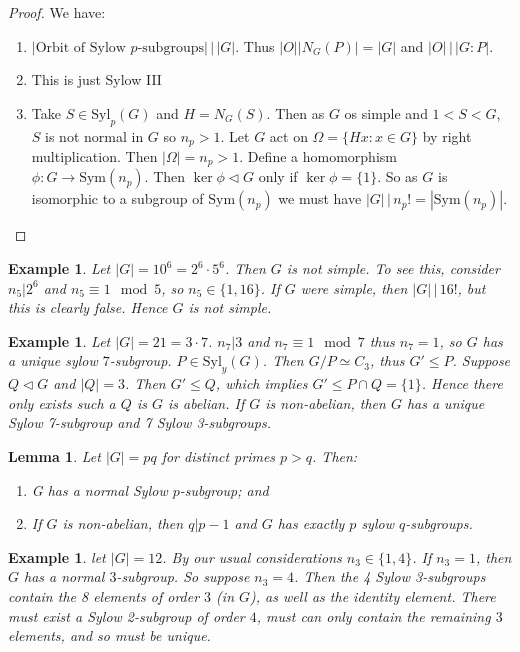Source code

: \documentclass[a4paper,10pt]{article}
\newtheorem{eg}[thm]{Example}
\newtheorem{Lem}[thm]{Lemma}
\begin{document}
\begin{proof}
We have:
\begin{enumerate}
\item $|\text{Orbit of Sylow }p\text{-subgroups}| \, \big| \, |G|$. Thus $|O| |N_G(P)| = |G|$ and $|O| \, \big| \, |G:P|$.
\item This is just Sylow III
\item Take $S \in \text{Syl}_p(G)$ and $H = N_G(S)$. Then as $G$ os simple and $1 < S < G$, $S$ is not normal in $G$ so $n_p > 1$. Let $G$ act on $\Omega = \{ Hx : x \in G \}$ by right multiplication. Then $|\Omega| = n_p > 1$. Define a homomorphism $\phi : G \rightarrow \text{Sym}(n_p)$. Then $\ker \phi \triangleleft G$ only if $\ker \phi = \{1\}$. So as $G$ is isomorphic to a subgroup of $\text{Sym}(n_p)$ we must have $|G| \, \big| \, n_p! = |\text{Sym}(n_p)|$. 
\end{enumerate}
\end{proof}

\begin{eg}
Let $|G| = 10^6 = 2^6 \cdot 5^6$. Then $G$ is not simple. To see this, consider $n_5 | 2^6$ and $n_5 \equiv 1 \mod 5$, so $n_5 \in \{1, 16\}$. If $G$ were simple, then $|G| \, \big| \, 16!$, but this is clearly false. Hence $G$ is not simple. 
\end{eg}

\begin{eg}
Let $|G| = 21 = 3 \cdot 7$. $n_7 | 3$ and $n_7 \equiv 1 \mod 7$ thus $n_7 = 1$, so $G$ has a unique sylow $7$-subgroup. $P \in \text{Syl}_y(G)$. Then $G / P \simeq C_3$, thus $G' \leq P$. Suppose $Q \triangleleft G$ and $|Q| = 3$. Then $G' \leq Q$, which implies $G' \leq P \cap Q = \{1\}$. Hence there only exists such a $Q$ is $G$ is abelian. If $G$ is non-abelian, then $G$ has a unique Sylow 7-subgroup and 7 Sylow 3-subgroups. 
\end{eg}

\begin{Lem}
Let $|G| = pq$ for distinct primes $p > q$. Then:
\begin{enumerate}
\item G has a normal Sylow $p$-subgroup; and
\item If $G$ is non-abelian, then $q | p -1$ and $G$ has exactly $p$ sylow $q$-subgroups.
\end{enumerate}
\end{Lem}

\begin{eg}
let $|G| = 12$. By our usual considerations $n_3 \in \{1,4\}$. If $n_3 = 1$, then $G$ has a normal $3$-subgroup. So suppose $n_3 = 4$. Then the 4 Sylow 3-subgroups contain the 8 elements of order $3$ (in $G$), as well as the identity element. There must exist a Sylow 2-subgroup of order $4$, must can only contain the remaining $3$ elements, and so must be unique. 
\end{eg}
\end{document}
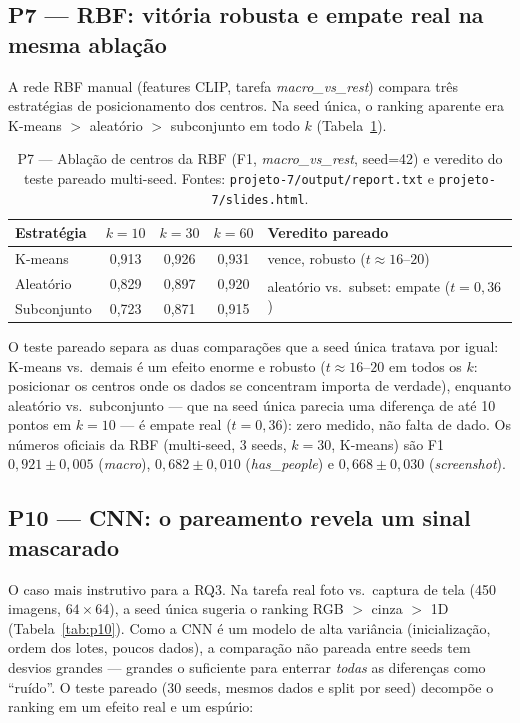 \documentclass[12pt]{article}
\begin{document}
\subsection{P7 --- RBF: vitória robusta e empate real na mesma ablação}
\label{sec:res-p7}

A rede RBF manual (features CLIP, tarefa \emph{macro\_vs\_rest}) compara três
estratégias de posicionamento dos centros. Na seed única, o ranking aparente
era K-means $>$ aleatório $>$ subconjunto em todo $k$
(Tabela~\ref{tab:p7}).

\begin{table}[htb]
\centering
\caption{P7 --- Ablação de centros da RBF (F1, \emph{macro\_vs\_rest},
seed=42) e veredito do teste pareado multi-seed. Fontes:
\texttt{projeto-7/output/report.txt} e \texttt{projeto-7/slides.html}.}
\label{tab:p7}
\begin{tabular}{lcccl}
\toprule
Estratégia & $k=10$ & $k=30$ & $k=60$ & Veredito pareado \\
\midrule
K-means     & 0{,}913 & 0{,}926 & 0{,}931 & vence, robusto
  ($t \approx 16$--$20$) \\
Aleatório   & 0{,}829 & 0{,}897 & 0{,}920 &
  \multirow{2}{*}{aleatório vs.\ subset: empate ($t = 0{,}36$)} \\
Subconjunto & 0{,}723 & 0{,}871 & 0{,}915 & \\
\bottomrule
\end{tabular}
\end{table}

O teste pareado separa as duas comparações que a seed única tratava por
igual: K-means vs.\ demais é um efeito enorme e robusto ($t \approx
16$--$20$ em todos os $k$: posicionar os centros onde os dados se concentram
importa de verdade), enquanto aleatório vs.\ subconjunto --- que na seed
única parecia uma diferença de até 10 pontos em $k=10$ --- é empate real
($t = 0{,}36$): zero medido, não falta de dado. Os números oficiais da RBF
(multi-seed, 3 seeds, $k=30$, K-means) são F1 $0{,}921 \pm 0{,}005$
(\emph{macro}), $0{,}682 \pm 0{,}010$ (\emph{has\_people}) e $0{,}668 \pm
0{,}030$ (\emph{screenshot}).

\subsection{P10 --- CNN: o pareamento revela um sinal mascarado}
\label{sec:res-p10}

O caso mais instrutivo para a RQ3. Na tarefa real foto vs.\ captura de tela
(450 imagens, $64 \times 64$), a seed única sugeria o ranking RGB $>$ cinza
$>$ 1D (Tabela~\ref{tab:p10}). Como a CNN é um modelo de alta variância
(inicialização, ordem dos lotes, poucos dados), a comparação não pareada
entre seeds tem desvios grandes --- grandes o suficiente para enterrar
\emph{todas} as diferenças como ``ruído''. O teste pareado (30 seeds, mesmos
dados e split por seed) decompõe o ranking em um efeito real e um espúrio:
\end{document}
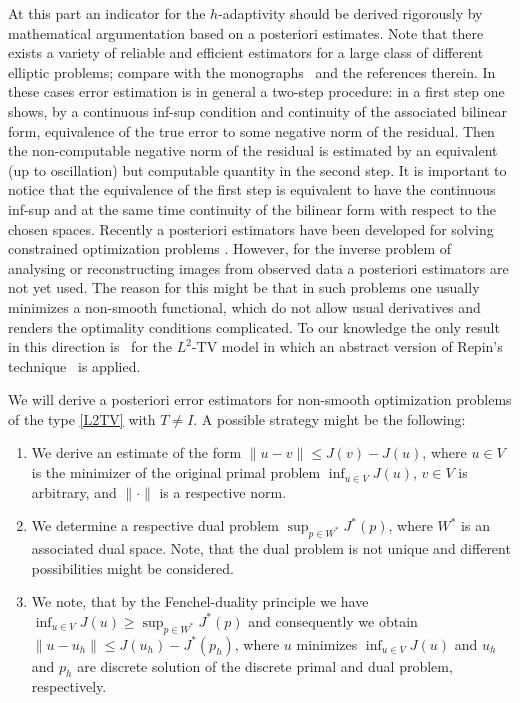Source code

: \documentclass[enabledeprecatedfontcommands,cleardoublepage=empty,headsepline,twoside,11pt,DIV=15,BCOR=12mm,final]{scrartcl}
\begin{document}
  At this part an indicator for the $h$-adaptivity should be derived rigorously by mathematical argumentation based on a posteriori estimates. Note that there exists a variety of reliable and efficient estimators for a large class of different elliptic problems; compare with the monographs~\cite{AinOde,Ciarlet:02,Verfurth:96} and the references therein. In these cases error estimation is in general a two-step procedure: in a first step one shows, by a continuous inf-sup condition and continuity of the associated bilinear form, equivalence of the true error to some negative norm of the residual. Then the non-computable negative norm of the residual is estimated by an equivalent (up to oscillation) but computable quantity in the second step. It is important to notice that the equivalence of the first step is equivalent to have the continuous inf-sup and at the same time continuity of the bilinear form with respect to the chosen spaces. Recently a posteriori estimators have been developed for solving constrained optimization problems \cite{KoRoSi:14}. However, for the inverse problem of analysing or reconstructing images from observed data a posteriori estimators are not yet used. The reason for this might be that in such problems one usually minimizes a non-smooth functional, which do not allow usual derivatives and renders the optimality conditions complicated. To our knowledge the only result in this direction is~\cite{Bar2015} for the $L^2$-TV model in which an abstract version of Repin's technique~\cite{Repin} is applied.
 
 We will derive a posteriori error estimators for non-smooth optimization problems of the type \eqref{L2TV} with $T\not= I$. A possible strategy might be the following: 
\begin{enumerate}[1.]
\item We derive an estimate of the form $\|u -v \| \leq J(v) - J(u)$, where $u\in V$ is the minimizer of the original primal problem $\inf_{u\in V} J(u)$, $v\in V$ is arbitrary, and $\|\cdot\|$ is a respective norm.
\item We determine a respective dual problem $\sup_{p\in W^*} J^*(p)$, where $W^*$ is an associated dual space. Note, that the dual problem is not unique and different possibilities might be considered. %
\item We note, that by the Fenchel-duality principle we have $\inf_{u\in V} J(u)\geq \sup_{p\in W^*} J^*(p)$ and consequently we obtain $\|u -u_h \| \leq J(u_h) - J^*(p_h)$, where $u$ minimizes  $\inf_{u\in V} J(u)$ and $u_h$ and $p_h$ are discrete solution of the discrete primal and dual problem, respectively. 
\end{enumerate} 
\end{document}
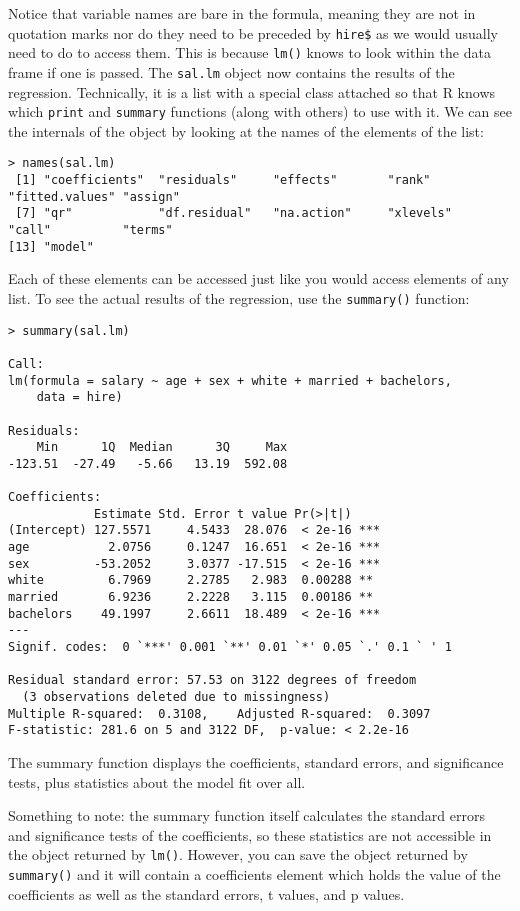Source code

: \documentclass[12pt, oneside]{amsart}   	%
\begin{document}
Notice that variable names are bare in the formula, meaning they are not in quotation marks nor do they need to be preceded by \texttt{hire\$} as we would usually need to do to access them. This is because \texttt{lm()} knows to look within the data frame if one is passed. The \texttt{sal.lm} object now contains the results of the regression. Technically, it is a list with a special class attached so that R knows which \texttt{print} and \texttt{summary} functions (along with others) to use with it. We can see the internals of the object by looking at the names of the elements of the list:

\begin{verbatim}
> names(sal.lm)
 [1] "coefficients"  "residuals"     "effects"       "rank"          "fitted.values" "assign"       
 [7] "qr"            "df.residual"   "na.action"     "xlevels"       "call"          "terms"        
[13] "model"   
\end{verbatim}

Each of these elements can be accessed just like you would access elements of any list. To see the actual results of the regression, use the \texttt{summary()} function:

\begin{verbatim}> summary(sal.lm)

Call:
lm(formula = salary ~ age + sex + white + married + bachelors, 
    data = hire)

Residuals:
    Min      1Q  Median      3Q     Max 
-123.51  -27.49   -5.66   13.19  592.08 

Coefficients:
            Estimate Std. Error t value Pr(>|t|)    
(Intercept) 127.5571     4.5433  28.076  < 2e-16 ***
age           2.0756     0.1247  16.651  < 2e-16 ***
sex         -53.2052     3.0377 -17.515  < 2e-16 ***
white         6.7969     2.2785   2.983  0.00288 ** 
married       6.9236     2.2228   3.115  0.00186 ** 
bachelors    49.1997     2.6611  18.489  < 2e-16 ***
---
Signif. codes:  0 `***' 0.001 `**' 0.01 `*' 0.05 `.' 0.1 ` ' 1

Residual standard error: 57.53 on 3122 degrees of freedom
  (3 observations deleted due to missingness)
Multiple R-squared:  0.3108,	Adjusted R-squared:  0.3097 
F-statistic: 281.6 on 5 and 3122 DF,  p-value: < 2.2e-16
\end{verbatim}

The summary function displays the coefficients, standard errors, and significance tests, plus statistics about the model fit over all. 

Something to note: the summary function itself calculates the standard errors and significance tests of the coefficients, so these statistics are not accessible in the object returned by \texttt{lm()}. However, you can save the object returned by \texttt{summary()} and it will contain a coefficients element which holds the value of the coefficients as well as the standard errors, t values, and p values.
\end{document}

━━━━━━━━━━━━━━━━━━━━━━━━━━━━━━

• TASK OBJECTIVE:
Whenever a line includes the word "teste", pull it out of the entries.

• RESPONSE BELOW:
seed=42) e veredito do teste pareado multi-seed. Fontes:
O teste pareado separa as duas comparações que a seed única tratava por
\emph{todas} as diferenças como ``ruído''. O teste pareado (30 seeds, mesmos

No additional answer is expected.